Northrup's diagram of his moon rocket.

NASA has embraced the electromagnetic launching system for any number of potential uses in space exploration. For instance, it is is seriously studying the possibility of using a rail gun as a potential launch system, just as Northrup suggested. Stan Starr, branch chief of the Applied Physics Laboratory at Kennedy Space Center, says that the idea doesn’t require any new technology to be developed. “All of these are technology components that have already been developed or studied,” he said. “We’re just proposing to mature these technologies to a useful level, well past the level they’ve already been taken.”

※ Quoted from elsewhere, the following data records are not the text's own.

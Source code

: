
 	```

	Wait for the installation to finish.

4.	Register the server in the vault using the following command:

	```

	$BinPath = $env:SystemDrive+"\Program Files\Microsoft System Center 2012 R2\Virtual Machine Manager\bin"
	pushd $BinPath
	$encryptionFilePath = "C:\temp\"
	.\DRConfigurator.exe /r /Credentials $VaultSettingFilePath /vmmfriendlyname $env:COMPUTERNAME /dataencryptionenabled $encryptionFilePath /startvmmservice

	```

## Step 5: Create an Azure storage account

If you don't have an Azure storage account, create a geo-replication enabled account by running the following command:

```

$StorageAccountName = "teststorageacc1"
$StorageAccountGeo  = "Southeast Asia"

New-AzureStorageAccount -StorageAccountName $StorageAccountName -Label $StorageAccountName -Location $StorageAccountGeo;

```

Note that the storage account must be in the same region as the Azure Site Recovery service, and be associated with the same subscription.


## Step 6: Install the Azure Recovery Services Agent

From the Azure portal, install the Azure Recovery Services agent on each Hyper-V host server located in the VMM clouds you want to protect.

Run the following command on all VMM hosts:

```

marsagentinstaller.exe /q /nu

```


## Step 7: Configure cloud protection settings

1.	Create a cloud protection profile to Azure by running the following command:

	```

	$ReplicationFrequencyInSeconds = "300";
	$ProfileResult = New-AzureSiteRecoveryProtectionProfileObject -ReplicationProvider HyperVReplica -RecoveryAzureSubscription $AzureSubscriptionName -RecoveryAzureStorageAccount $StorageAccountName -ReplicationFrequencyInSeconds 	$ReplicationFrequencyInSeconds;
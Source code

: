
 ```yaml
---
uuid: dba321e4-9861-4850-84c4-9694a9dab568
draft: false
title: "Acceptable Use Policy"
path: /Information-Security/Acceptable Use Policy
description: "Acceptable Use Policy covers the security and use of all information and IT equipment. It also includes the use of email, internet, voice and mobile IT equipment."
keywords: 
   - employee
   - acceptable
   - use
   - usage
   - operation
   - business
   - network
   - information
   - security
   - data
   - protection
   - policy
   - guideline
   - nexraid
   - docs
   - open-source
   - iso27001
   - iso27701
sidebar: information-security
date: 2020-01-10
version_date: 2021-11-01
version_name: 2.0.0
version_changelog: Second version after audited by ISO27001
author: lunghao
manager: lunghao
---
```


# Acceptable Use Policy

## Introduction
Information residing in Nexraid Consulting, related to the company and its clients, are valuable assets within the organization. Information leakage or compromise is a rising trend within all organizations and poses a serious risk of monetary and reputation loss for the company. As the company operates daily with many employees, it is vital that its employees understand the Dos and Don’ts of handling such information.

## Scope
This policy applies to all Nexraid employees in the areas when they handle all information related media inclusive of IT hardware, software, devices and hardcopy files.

Electromagnetic launcher depicted in "The Moon Conquerors," by R.H. Romans, 1930

An early NASA proposal echoed Zero to Eighty in that it would use an electromagnetic launcher as a booster for a scramjet-propelled aircraft. Other uses NASA has suggested have included using electromagnetic cannons to launch spacecraft and materials from the surface of the moon (an idea that was a major plot device in Heinlein’s The Moon is a Harsh Mistress) and for steering asteroids into new orbits.